Unsupported US Terror Charges Draw Fire

IslamOnline.net & News Agencies

"If I was them, I would say a mistake was done, and the police overreacted," Hamad said.

CHICAGO — The unsubstantiated terror charges against five Arab-American men for buying prepaid cellular telephones have drawn fire over police overreaction and racial profile.

"I think (prosecutors) are stuck in a corner and looking for a safe place," Imad Hamad of the American-Arab Anti-Discrimination Committee in Michigan told Reuters on Wednesday, August 16.

"If I was them, I would say a mistake was done, and the police overreacted."

Authorities have dropped terror charges against Ali Houssaiky and Osama Abulhassan, both 20, after they proved to have no terrorism ties.

They were arrested after they drove to Ohio to buy around 600 cell phones and police found a security guide for an Arab airline in their vehicle.

Prosecutors claim that the untraceable cell phones being purchased were valuable tools for terror groups and might serve as detonators for bombs.

The decision to drop the charges came a day after the Federal Bureau of Investigation (FBI) cleared three Texas men arrested in Michigan with a van full of cell phones of having links to terrorism.

Supporters of the five men say they were merely traveling to discount stores buying prepaid cellular telephones with the aim of reselling the phones to earn money.

Racial Profile

Attorney Nabih Ayad, representing the three men arrested Friday in Caro, Michigan, said the case was one of "racial profile" against Arabs and Muslims.
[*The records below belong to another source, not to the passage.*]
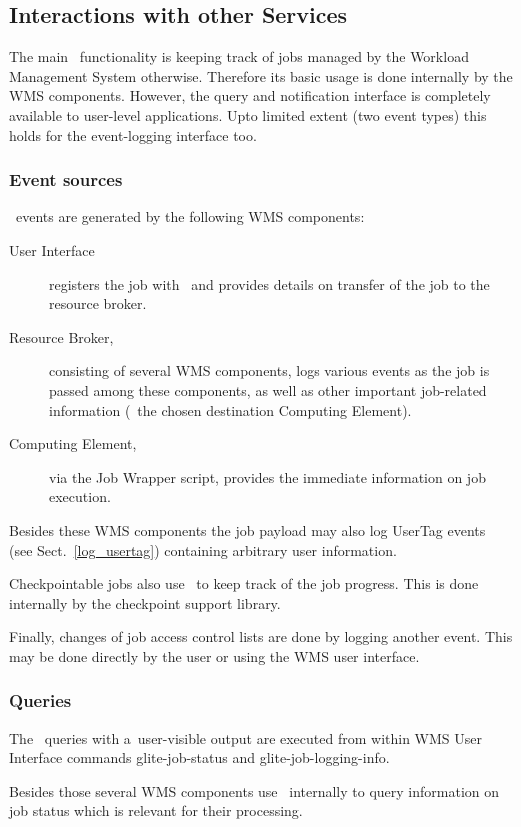 \subsection{Interactions with other Services}

The main \LB\ functionality is keeping track of jobs managed by
the Workload Management System otherwise.
Therefore its basic usage is done internally by the WMS components.
However, the query and notification interface is completely available
to user-level applications. Upto limited extent (two event types)
this holds for the event-logging interface too.

\subsubsection{Event sources}
\LB\ events are generated by the following WMS components:
\begin{description}
\item[User Interface] registers the job with \LB\ and provides details
on transfer of the job to the resource broker.
\item[Resource Broker,] consisting of several WMS components,
logs various events as the job is passed among these components, 
as well as other important job-related information (\eg\ the chosen
destination Computing Element).
\item[Computing Element,] via the Job Wrapper script, provides the immediate
information on job execution.
\end{description}
Besides these WMS components the job payload may also log UserTag events
(see Sect.~\ref{log_usertag}) containing arbitrary user information.

Checkpointable jobs also use \LB\ to keep track of the job progress.
This is done internally by the checkpoint support library.

Finally, changes of job access control lists are done by logging
another event. This may be done directly by the user or using the WMS
user interface.

\subsubsection{Queries}

The \LB\ queries with a~user-visible output
are executed from within WMS User Interface
commands glite-job-status and glite-job-logging-info.

Besides those several WMS components use \LB\ internally to query
information on job status which is relevant for their processing.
"Had their names been Bill or John, they would not be sitting in jail today," Ayad said.

"It's very alarming and very unfortunate that a local government is able to bring on charges that bring national concern and create all the chaos that occurs from a terror threat -- based on people's ethnic origin," regretted the lawyer.

The men still face misdemeanor counts of falsification stemming from allegations that they initially gave deputies different names than the names that appeared on their IDs.

Prosecutors said the men lied about why they had a dozen cell phones.

Police also found $11,000 in cash, a map marking Wal-Mart stores from Ohio to South Carolina, and what prosecutors described as airport security information and airline passenger lists.

But their lawyer said that the airport information had been left by the mother of one of the men who works at an airport.

"I haven't heard what evidence of terrorism they have," said Raymond Smith, an attorney defending one of the accused.

"In most cases, this would be no big deal. But this is rural America."

Thousands of Muslims and Arabs were rounded up and questioned in the US in the weeks and months following the September attacks.

Some of the detainees have sued the US government after their release for inhumane and degrading treatment and a total blackout of communications in detention centers on the US soil.

The US government agreed in February to pay $300,000 to settle an illegal detention lawsuit brought by an Egyptian man who was among hundreds of Muslims rounded up in New York after 9/11.

Late March, two US federal officials were charged with hiding evidence to win conviction in a terrorism case against four Muslim men following the 9/11.